● What is required
Please count the lines in these records that contain "Belastbarkeit" and give only that count.

● Given data

==================================================

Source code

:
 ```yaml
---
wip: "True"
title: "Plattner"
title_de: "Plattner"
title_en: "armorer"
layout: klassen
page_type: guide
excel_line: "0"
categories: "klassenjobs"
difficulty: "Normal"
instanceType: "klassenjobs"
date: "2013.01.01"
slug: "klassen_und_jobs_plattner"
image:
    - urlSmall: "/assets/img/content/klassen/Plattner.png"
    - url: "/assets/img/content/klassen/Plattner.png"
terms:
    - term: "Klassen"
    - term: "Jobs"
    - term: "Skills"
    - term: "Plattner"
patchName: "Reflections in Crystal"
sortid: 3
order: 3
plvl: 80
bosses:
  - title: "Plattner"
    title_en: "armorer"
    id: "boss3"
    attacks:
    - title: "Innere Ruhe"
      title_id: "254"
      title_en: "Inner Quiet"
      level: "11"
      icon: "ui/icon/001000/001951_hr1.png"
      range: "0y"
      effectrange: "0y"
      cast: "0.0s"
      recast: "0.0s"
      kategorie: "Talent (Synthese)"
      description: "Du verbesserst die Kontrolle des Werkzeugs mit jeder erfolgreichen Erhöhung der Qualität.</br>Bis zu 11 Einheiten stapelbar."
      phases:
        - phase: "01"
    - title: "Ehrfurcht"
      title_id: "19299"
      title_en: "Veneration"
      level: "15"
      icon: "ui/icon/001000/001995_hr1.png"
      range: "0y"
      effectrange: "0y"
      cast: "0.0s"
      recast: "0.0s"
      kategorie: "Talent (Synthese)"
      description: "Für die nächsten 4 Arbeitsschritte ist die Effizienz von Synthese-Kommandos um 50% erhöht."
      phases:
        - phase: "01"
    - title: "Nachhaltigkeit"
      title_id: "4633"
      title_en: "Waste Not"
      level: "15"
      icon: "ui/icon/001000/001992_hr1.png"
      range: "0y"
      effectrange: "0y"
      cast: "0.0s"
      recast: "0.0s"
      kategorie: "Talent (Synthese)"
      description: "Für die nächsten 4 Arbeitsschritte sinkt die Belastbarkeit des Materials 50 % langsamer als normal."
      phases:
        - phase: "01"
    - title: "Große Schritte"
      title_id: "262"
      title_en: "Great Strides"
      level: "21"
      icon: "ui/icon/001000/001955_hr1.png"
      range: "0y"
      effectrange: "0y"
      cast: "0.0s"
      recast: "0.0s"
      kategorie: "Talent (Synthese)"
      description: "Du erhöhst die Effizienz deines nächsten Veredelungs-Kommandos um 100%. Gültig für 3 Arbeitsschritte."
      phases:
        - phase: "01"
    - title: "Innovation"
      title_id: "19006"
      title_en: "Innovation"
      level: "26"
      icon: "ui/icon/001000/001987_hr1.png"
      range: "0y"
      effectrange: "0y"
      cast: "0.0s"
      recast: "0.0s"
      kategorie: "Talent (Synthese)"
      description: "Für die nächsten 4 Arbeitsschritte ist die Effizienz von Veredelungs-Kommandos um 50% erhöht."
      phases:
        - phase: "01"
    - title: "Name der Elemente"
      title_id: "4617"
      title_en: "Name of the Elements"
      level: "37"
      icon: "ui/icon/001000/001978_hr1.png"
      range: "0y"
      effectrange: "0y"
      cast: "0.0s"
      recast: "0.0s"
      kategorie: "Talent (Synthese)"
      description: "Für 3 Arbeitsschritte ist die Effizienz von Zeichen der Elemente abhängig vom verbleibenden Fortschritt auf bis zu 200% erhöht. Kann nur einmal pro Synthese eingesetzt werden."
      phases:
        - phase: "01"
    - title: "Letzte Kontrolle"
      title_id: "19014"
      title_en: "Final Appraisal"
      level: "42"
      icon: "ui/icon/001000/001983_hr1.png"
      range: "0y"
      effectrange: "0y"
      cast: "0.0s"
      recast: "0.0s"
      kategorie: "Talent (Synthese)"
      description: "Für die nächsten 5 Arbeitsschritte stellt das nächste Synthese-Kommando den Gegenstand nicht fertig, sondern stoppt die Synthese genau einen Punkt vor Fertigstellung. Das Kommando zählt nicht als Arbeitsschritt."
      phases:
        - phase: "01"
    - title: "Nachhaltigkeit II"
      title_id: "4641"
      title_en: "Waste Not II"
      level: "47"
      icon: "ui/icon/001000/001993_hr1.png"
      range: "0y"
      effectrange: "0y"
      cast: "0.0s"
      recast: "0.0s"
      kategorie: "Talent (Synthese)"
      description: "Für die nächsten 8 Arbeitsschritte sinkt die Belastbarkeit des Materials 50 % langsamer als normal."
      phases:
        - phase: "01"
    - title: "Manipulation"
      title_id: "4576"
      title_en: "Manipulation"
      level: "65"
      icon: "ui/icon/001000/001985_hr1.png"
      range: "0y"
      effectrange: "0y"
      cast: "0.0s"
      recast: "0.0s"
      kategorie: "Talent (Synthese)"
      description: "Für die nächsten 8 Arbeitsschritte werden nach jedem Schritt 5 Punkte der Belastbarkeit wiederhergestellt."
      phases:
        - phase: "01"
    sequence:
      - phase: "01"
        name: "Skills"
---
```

==================================================

● Output of the exercise
3